Look below for the line holding "-Visual Aids: Using" and the line holding "在标准 C++ 中，枚举类型不是类型安全的。枚举类型被视为整数，这使得两种不同的枚举类型之间可以进行比较。C++03". Transcribe exactly those lines and all lines between them, nothing more.

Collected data
Start of Block

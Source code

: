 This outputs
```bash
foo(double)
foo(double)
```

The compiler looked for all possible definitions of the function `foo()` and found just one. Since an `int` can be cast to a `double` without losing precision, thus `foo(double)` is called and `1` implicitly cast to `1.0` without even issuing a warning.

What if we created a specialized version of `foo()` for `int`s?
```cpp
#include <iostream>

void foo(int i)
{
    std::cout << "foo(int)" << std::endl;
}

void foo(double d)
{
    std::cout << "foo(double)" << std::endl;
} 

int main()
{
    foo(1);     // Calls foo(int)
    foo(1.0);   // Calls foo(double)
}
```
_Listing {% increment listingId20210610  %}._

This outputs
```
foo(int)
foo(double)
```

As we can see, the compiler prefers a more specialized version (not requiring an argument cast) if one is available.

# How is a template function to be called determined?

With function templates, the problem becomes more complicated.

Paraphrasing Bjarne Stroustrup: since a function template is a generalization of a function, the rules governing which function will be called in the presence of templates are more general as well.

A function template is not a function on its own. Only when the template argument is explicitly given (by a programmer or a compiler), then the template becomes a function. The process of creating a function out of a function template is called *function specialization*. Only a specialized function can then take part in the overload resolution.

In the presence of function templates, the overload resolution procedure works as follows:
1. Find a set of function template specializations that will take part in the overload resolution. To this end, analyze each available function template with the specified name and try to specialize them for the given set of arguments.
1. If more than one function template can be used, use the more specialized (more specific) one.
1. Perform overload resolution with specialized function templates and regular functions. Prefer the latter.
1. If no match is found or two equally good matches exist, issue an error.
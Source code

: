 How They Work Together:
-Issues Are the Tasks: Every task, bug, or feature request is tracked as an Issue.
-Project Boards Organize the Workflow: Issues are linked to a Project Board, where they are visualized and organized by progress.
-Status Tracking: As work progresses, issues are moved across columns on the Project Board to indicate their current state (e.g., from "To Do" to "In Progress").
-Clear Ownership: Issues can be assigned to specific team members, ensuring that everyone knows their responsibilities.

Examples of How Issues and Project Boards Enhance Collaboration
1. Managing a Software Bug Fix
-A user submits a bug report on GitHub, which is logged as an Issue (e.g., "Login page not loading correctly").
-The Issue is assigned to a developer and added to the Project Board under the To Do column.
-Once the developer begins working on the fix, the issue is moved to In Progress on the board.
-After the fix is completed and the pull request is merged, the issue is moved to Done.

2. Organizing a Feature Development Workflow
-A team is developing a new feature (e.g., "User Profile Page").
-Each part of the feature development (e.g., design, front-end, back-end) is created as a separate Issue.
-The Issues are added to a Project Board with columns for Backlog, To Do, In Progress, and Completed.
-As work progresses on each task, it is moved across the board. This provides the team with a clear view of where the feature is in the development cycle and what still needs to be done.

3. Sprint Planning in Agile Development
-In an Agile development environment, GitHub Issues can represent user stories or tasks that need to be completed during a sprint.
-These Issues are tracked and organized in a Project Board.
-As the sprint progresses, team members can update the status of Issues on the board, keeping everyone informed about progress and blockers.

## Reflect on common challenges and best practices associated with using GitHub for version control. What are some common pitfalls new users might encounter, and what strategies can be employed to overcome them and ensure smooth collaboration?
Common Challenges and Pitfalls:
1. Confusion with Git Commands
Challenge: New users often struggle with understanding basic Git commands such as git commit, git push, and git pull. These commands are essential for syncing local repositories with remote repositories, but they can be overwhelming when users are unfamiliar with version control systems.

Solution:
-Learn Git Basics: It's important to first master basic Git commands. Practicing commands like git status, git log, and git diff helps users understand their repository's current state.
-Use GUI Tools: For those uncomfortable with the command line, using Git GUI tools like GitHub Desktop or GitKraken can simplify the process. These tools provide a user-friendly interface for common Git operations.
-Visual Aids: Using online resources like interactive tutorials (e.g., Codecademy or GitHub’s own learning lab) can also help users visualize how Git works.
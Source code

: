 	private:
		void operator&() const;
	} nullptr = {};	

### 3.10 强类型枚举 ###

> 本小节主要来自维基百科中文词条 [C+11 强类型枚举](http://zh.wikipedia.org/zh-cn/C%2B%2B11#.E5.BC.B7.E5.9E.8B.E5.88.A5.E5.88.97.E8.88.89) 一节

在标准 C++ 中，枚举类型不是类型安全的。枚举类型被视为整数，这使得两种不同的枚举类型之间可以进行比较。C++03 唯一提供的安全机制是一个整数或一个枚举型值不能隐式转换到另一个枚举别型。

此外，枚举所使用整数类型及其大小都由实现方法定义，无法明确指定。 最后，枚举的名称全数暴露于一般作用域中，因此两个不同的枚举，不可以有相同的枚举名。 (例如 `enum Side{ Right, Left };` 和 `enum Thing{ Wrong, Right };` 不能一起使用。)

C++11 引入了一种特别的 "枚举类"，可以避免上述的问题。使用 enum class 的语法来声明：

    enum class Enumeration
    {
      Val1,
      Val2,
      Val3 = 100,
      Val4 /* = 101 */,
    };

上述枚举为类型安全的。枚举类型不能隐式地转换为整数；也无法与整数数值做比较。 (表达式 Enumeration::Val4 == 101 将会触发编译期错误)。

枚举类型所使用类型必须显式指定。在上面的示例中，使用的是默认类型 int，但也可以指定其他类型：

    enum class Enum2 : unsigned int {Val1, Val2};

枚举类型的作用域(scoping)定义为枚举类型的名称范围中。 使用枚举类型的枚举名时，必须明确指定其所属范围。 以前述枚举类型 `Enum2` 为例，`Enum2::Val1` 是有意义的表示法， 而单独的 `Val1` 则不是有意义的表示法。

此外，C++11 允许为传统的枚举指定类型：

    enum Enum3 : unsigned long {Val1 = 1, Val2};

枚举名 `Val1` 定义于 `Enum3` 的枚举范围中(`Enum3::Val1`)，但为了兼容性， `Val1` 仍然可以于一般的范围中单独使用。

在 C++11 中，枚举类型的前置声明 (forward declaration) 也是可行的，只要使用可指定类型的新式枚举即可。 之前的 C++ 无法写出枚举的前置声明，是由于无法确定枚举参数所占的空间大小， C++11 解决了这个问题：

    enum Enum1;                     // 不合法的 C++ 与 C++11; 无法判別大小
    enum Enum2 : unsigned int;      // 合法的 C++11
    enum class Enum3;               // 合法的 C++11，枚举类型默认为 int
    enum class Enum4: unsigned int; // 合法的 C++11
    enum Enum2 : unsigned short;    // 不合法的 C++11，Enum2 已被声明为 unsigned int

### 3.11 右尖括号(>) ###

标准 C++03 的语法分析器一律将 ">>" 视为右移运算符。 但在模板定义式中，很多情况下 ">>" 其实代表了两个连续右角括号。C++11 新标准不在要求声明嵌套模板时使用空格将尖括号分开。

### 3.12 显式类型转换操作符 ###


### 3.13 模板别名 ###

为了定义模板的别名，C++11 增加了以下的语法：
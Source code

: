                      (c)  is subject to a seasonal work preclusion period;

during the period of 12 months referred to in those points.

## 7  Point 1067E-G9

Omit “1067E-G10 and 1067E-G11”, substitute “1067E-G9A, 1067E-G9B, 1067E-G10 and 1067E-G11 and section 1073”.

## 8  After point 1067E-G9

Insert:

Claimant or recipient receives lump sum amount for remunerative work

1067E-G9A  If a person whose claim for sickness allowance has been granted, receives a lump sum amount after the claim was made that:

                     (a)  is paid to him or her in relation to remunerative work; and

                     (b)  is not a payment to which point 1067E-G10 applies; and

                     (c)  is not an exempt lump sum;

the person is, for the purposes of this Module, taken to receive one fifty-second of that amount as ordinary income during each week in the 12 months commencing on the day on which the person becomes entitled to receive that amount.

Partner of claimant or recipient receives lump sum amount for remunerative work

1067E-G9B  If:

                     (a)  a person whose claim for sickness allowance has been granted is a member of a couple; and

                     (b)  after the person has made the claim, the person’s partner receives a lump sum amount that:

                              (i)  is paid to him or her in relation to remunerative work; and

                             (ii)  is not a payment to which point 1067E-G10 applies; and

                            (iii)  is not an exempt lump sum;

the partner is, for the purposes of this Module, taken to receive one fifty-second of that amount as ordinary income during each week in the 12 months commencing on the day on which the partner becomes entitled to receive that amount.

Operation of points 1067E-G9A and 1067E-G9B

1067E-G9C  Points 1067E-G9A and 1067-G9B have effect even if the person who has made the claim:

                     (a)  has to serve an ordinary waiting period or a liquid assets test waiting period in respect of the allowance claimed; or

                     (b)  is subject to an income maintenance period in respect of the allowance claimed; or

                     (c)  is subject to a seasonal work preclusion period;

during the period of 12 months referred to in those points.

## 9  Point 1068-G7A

End of Block

■ EXERCISE SOLUTION:
-Visual Aids: Using online resources like interactive tutorials (e.g., Codecademy or GitHub’s own learning lab) can also help users visualize how Git works.
Source code

: 	private:
		void operator&() const;
	} nullptr = {};	

### 3.10 强类型枚举 ###

> 本小节主要来自维基百科中文词条 [C+11 强类型枚举](http://zh.wikipedia.org/zh-cn/C%2B%2B11#.E5.BC.B7.E5.9E.8B.E5.88.A5.E5.88.97.E8.88.89) 一节

在标准 C++ 中，枚举类型不是类型安全的。枚举类型被视为整数，这使得两种不同的枚举类型之间可以进行比较。C++03 唯一提供的安全机制是一个整数或一个枚举型值不能隐式转换到另一个枚举别型。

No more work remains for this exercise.